Problem details => Collect from the data below each line with "您无法操作依赖于原始快照数据状态的业务".

Segment Open

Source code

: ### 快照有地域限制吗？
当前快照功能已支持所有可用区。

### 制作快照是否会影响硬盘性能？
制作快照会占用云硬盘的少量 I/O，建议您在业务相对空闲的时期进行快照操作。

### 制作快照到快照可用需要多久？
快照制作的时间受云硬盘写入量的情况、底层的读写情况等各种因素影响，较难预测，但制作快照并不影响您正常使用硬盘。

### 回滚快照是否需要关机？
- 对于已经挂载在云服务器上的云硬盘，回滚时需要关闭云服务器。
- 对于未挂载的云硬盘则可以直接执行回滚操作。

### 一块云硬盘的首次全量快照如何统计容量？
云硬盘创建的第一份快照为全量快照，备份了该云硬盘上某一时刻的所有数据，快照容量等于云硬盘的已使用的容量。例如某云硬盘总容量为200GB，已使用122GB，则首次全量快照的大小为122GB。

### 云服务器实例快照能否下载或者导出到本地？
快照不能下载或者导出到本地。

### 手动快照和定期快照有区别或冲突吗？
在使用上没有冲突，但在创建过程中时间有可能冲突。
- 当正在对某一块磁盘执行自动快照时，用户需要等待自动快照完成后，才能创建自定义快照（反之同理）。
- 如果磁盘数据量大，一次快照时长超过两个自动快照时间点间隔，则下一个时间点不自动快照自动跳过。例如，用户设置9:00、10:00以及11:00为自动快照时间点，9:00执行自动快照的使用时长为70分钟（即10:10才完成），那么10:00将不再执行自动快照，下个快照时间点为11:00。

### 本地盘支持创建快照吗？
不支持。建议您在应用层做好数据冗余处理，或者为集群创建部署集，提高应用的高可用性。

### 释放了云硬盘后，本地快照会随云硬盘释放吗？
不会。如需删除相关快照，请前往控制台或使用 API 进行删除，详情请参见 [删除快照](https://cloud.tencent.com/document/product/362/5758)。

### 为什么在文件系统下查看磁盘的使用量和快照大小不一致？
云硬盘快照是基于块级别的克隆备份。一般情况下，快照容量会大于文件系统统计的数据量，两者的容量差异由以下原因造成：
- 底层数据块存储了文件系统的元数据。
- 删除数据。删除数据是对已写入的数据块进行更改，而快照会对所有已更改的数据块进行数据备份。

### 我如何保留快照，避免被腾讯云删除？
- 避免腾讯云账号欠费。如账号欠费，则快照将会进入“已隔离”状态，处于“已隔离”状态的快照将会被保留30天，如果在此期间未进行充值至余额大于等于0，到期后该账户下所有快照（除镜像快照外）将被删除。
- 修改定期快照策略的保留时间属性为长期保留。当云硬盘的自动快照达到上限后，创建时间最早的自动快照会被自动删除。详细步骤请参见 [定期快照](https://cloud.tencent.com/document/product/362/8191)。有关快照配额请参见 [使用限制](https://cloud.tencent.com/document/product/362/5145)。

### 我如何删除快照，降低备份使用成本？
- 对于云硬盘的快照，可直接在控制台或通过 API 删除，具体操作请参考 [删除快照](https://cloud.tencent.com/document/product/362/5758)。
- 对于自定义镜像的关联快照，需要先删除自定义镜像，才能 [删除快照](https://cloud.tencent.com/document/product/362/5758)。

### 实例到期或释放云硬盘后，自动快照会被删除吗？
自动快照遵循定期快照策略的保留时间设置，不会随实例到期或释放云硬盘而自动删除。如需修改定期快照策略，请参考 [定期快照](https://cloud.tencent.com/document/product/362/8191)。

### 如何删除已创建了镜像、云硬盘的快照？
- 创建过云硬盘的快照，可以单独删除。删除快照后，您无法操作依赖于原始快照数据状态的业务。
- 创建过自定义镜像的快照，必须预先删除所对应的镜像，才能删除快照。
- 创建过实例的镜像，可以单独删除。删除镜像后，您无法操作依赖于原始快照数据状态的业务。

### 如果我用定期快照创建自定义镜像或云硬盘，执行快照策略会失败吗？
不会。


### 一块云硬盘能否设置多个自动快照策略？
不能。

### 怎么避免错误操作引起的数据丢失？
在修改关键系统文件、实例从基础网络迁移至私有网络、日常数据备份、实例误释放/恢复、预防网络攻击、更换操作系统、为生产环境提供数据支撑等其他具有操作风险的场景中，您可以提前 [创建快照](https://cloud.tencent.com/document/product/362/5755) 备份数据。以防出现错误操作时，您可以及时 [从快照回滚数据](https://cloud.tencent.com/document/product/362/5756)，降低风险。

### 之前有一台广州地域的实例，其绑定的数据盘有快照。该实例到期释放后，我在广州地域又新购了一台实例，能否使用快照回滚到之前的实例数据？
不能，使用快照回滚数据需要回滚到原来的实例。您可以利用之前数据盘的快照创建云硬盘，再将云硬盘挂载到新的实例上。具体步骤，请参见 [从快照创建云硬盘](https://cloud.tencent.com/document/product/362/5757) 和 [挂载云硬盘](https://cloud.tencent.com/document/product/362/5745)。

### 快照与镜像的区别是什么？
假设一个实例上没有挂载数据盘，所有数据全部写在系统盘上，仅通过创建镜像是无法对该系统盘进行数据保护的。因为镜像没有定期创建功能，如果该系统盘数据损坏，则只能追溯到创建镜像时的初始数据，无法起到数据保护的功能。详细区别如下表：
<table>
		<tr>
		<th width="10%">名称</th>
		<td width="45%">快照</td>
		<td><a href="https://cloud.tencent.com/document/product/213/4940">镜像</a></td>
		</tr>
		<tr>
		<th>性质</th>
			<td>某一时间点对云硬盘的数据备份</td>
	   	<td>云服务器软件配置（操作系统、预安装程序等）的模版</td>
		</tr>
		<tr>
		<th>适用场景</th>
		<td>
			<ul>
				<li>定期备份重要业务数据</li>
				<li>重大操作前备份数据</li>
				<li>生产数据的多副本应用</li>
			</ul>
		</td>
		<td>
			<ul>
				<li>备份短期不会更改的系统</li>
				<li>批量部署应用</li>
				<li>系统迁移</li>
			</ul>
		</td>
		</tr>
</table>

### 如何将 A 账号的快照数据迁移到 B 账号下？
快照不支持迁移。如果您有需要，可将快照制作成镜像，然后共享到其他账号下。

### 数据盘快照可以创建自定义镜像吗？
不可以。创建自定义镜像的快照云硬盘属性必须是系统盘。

Segment Closed

Result of the task =>
- 创建过云硬盘的快照，可以单独删除。删除快照后，您无法操作依赖于原始快照数据状态的业务。
- 创建过实例的镜像，可以单独删除。删除镜像后，您无法操作依赖于原始快照数据状态的业务。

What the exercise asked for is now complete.